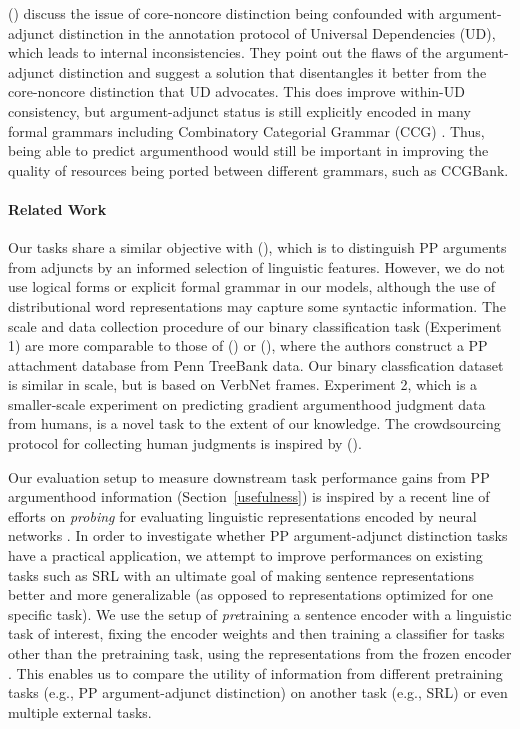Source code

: \documentclass[letterpaper]{article} %
\begin{document}
\citeauthor{przepiorkowski2018arguments} (\citeyear{przepiorkowski2018arguments}) discuss the issue of core-noncore distinction being confounded with argument-adjunct distinction in the annotation protocol of Universal Dependencies (UD), which leads to internal inconsistencies. They point out the flaws of the argument-adjunct distinction and suggest a solution that disentangles it better from the core-noncore distinction that UD advocates. This does improve within-UD consistency, but argument-adjunct status is still explicitly encoded in many formal grammars including Combinatory Categorial Grammar (CCG) \cite{steedman2000syntactic}. Thus, being able to predict argumenthood would still be important in improving the quality of resources being ported between different grammars, such as CCGBank.

\paragraph{Related Work}
Our tasks share a similar objective with \citeauthor{villavicencio2002learning} (\citeyear{villavicencio2002learning}), which is to distinguish PP arguments from adjuncts by an informed selection of linguistic features. However, we do not use logical forms or explicit formal grammar in our models, although the use of distributional word representations may capture some syntactic information. The scale and data collection procedure of our binary classification task (Experiment 1) are more comparable to those of \citeauthor{merlo2006notion} (\citeyear{merlo2006notion}) or \citeauthor{belinkov2014exploring} (\citeyear{belinkov2014exploring}), where the authors construct a PP attachment database from Penn TreeBank data. Our binary classfication dataset is similar in scale, but is based on VerbNet \cite{verbnet} frames. Experiment 2, which is a smaller-scale experiment on predicting gradient argumenthood judgment data from humans, is a novel task to the extent of our knowledge. The crowdsourcing protocol for collecting human judgments is inspired by \citeauthor{rissman2015using} (\citeyear{rissman2015using}).

Our evaluation setup to measure downstream task performance gains from PP argumenthood information (Section~\ref{usefulness}) is inspired by a recent line of efforts on \textit{probing} for evaluating linguistic representations encoded by neural networks \cite{gulordava2018colorless,ettinger2018assessing}. In order to investigate whether PP argument-adjunct distinction tasks have a practical application, we attempt to improve performances on existing tasks such as SRL with an ultimate goal of making sentence representations better and more generalizable (as opposed to representations optimized for one specific task). We use the setup of \textit{pre}training a sentence encoder with a linguistic task of interest, fixing the encoder weights and then training a classifier for tasks other than the pretraining task, using the representations from the frozen encoder \cite{bowman2018looking}. This enables us to compare the utility of information from different pretraining tasks (e.g., PP argument-adjunct distinction) on another task (e.g., SRL) or even multiple external tasks.
\end{document}
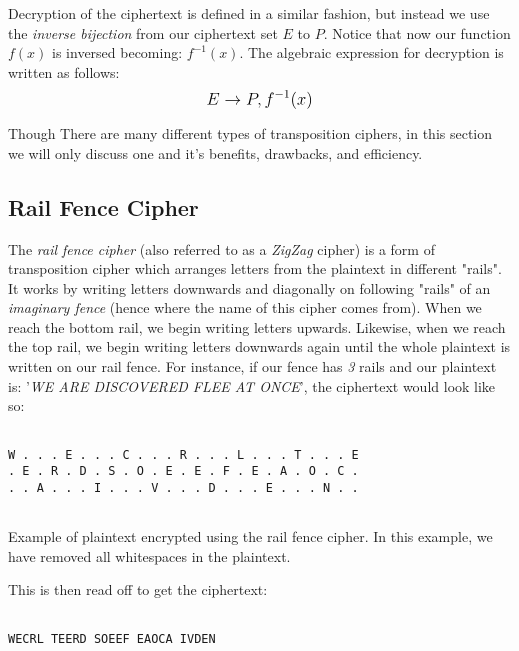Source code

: Decryption of the ciphertext is defined in a similar fashion, but instead we use the \textit{inverse bijection} from our ciphertext set $E$ to $P$. 
Notice that now our function $f(x)$ is inversed becoming: $f^{-1}(x)$. The algebraic expression for decryption is written as follows: 
$$\mathlarger{E \rightarrow P, f^{-1}(x)}$$

Though There are many different types of transposition ciphers, in this section we will only discuss one and it's benefits, drawbacks, and efficiency.

\subsection{Rail Fence Cipher}

The \textit{rail fence cipher} (also referred to as a \textit{ZigZag} cipher) is a form of transposition cipher which arranges letters from
the plaintext in different "rails". It works by writing letters downwards and diagonally on following "rails" of an 
\textit{imaginary fence} (hence where the name of this cipher comes from). When we reach the bottom rail, we begin writing 
letters upwards. Likewise, when we reach the top rail, we begin writing letters downwards again until the whole plaintext is
written on our rail fence. For instance, if our fence has \textit{3} rails and our plaintext is:
'\textit{WE ARE DISCOVERED FLEE AT ONCE}', the ciphertext would look like so:

\begin{listing}[H]
    \begin{verbatim}
    
W . . . E . . . C . . . R . . . L . . . T . . . E
. E . R . D . S . O . E . E . F . E . A . O . C .
. . A . . . I . . . V . . . D . . . E . . . N . .
    
    \end{verbatim}
    \caption{Example of plaintext encrypted using the rail fence cipher. In this example, we have removed
    all whitespaces in the plaintext.}
\end{listing}

This is then read off to get the ciphertext:

\begin{verbatim}
    
WECRL TEERD SOEEF EAOCA IVDEN
\end{verbatim}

[YOUR INSTRUCTIONS] Copy out the material above in full and exactly; its pictures are not to appear.

[REPLY]
Source code

: \documentclass[letterpaper]{article} %
\begin{document}
\citeauthor{przepiorkowski2018arguments} (\citeyear{przepiorkowski2018arguments}) discuss the issue of core-noncore distinction being confounded with argument-adjunct distinction in the annotation protocol of Universal Dependencies (UD), which leads to internal inconsistencies. They point out the flaws of the argument-adjunct distinction and suggest a solution that disentangles it better from the core-noncore distinction that UD advocates. This does improve within-UD consistency, but argument-adjunct status is still explicitly encoded in many formal grammars including Combinatory Categorial Grammar (CCG) \cite{steedman2000syntactic}. Thus, being able to predict argumenthood would still be important in improving the quality of resources being ported between different grammars, such as CCGBank.

\paragraph{Related Work}
Our tasks share a similar objective with \citeauthor{villavicencio2002learning} (\citeyear{villavicencio2002learning}), which is to distinguish PP arguments from adjuncts by an informed selection of linguistic features. However, we do not use logical forms or explicit formal grammar in our models, although the use of distributional word representations may capture some syntactic information. The scale and data collection procedure of our binary classification task (Experiment 1) are more comparable to those of \citeauthor{merlo2006notion} (\citeyear{merlo2006notion}) or \citeauthor{belinkov2014exploring} (\citeyear{belinkov2014exploring}), where the authors construct a PP attachment database from Penn TreeBank data. Our binary classfication dataset is similar in scale, but is based on VerbNet \cite{verbnet} frames. Experiment 2, which is a smaller-scale experiment on predicting gradient argumenthood judgment data from humans, is a novel task to the extent of our knowledge. The crowdsourcing protocol for collecting human judgments is inspired by \citeauthor{rissman2015using} (\citeyear{rissman2015using}).

Our evaluation setup to measure downstream task performance gains from PP argumenthood information (Section~\ref{usefulness}) is inspired by a recent line of efforts on \textit{probing} for evaluating linguistic representations encoded by neural networks \cite{gulordava2018colorless,ettinger2018assessing}. In order to investigate whether PP argument-adjunct distinction tasks have a practical application, we attempt to improve performances on existing tasks such as SRL with an ultimate goal of making sentence representations better and more generalizable (as opposed to representations optimized for one specific task). We use the setup of \textit{pre}training a sentence encoder with a linguistic task of interest, fixing the encoder weights and then training a classifier for tasks other than the pretraining task, using the representations from the frozen encoder \cite{bowman2018looking}. This enables us to compare the utility of information from different pretraining tasks (e.g., PP argument-adjunct distinction) on another task (e.g., SRL) or even multiple external tasks.
\end{document}
Source code

: Decryption of the ciphertext is defined in a similar fashion, but instead we use the \textit{inverse bijection} from our ciphertext set $E$ to $P$. 
Notice that now our function $f(x)$ is inversed becoming: $f^{-1}(x)$. The algebraic expression for decryption is written as follows: 
$$\mathlarger{E \rightarrow P, f^{-1}(x)}$$

Though There are many different types of transposition ciphers, in this section we will only discuss one and it's benefits, drawbacks, and efficiency.

\subsection{Rail Fence Cipher}

The \textit{rail fence cipher} (also referred to as a \textit{ZigZag} cipher) is a form of transposition cipher which arranges letters from
the plaintext in different "rails". It works by writing letters downwards and diagonally on following "rails" of an 
\textit{imaginary fence} (hence where the name of this cipher comes from). When we reach the bottom rail, we begin writing 
letters upwards. Likewise, when we reach the top rail, we begin writing letters downwards again until the whole plaintext is
written on our rail fence. For instance, if our fence has \textit{3} rails and our plaintext is:
'\textit{WE ARE DISCOVERED FLEE AT ONCE}', the ciphertext would look like so:

\begin{listing}[H]
    \begin{verbatim}
    
W . . . E . . . C . . . R . . . L . . . T . . . E
. E . R . D . S . O . E . E . F . E . A . O . C .
. . A . . . I . . . V . . . D . . . E . . . N . .
    
    \end{verbatim}
    \caption{Example of plaintext encrypted using the rail fence cipher. In this example, we have removed
    all whitespaces in the plaintext.}
\end{listing}

This is then read off to get the ciphertext:

\begin{verbatim}
    
WECRL TEERD SOEEF EAOCA IVDEN
\end{verbatim}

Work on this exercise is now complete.